• _Input material_:
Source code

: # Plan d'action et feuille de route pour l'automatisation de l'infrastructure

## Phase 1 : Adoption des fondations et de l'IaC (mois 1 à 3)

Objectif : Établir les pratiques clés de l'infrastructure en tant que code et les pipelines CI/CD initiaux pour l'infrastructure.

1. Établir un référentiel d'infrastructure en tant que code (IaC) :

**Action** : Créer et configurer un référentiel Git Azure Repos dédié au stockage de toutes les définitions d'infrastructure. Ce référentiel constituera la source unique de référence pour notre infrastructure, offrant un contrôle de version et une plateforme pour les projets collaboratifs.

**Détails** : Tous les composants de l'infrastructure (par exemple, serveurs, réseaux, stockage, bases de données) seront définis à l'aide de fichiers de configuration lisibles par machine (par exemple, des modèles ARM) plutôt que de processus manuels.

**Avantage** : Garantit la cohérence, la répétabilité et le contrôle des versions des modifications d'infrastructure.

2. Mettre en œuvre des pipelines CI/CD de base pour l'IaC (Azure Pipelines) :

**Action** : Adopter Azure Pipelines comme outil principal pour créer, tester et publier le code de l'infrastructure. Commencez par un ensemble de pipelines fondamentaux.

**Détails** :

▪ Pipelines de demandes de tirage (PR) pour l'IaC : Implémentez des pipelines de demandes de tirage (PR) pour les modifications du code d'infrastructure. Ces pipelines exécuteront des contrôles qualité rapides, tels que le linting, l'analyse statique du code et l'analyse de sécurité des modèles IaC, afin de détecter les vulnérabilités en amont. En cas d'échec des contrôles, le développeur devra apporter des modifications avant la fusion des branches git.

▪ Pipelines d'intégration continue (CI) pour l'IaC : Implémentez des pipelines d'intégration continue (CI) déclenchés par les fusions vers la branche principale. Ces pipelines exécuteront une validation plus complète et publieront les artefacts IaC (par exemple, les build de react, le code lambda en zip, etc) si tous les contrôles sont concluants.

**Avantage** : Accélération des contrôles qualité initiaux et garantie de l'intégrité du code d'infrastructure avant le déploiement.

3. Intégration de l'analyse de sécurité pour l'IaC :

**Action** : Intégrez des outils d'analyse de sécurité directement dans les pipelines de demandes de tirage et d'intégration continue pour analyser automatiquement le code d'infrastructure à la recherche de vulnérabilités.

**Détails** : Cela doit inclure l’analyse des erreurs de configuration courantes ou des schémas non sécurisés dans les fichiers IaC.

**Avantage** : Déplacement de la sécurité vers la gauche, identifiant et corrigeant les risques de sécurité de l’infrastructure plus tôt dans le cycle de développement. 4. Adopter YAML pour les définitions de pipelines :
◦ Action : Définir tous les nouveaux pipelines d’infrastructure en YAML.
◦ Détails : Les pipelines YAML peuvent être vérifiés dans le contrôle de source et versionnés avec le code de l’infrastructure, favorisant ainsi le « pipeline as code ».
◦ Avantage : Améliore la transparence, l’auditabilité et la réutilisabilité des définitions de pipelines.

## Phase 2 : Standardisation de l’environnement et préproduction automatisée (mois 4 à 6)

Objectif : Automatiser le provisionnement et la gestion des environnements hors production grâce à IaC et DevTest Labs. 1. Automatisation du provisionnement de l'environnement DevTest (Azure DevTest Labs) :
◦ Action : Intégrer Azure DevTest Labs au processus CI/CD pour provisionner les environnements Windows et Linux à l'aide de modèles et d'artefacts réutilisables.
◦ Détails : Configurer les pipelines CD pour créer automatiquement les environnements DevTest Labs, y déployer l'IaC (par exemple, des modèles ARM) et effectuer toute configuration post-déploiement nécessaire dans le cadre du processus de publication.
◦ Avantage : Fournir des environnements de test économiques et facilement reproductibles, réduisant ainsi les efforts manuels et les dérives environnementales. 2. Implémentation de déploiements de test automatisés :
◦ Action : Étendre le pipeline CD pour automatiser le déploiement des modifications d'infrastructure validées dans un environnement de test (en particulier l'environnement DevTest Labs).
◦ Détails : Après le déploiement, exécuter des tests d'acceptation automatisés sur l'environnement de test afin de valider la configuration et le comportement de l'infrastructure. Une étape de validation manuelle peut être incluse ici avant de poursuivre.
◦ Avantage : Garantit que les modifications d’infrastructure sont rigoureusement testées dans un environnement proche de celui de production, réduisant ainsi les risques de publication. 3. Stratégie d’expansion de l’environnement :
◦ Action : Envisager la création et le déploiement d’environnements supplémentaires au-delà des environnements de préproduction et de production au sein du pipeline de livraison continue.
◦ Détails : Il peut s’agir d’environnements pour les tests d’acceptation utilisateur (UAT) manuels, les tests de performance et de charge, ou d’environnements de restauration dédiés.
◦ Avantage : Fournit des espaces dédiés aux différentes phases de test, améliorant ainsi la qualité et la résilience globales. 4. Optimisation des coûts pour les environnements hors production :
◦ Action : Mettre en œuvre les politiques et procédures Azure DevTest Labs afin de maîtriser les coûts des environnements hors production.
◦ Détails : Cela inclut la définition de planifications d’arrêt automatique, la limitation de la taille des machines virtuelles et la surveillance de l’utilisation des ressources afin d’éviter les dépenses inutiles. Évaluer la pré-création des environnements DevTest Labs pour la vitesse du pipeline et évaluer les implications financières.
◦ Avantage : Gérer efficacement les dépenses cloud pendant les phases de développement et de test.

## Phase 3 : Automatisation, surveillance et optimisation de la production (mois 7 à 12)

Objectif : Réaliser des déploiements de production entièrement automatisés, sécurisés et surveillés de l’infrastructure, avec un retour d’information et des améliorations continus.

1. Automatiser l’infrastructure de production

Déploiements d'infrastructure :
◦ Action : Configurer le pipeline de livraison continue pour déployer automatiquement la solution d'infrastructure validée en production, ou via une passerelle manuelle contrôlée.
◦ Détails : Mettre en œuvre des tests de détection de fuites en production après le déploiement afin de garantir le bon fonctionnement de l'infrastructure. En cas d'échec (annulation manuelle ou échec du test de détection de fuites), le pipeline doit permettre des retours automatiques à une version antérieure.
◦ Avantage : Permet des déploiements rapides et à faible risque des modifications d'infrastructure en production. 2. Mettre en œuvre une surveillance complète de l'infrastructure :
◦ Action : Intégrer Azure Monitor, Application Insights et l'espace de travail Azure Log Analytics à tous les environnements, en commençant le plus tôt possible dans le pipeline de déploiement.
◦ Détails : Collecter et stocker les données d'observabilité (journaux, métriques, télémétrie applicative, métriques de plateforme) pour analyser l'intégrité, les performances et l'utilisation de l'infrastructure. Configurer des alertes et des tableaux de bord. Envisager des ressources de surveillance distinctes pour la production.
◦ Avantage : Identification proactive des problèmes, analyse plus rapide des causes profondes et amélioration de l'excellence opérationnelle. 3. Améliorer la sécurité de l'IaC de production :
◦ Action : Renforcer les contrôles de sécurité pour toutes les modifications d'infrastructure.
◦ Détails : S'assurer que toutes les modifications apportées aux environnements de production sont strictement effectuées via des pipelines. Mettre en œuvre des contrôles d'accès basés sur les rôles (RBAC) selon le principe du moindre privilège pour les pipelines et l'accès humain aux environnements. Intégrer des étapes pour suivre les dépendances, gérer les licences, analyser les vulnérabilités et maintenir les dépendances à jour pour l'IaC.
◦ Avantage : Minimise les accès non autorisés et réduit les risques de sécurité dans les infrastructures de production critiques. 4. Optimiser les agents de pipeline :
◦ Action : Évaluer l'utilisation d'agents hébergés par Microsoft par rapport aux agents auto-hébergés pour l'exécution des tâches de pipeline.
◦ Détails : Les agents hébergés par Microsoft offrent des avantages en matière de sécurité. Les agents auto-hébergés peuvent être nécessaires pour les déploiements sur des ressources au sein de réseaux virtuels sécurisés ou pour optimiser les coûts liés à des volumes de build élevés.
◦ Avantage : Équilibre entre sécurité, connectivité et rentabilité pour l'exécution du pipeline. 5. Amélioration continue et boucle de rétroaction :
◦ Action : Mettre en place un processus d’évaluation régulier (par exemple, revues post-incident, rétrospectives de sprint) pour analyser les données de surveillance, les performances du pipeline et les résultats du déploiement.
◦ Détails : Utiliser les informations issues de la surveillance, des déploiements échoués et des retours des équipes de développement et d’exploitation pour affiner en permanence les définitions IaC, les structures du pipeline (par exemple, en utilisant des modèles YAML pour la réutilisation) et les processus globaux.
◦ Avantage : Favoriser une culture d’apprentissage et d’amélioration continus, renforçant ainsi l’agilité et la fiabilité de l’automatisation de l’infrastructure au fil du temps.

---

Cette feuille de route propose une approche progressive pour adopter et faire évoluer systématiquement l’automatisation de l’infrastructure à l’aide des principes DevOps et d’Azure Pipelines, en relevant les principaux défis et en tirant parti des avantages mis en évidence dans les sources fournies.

• _Requirement_: Copy the records above exactly, beginning at the line that contains "des modifications d'infrastructure." and stopping after the line that contains "3. Intégration de".

• _The completed task_:
**Avantage** : Garantit la cohérence, la répétabilité et le contrôle des versions des modifications d'infrastructure.

2. Mettre en œuvre des pipelines CI/CD de base pour l'IaC (Azure Pipelines) :

**Action** : Adopter Azure Pipelines comme outil principal pour créer, tester et publier le code de l'infrastructure. Commencez par un ensemble de pipelines fondamentaux.

**Détails** :

▪ Pipelines de demandes de tirage (PR) pour l'IaC : Implémentez des pipelines de demandes de tirage (PR) pour les modifications du code d'infrastructure. Ces pipelines exécuteront des contrôles qualité rapides, tels que le linting, l'analyse statique du code et l'analyse de sécurité des modèles IaC, afin de détecter les vulnérabilités en amont. En cas d'échec des contrôles, le développeur devra apporter des modifications avant la fusion des branches git.

▪ Pipelines d'intégration continue (CI) pour l'IaC : Implémentez des pipelines d'intégration continue (CI) déclenchés par les fusions vers la branche principale. Ces pipelines exécuteront une validation plus complète et publieront les artefacts IaC (par exemple, les build de react, le code lambda en zip, etc) si tous les contrôles sont concluants.

**Avantage** : Accélération des contrôles qualité initiaux et garantie de l'intégrité du code d'infrastructure avant le déploiement.

3. Intégration de l'analyse de sécurité pour l'IaC :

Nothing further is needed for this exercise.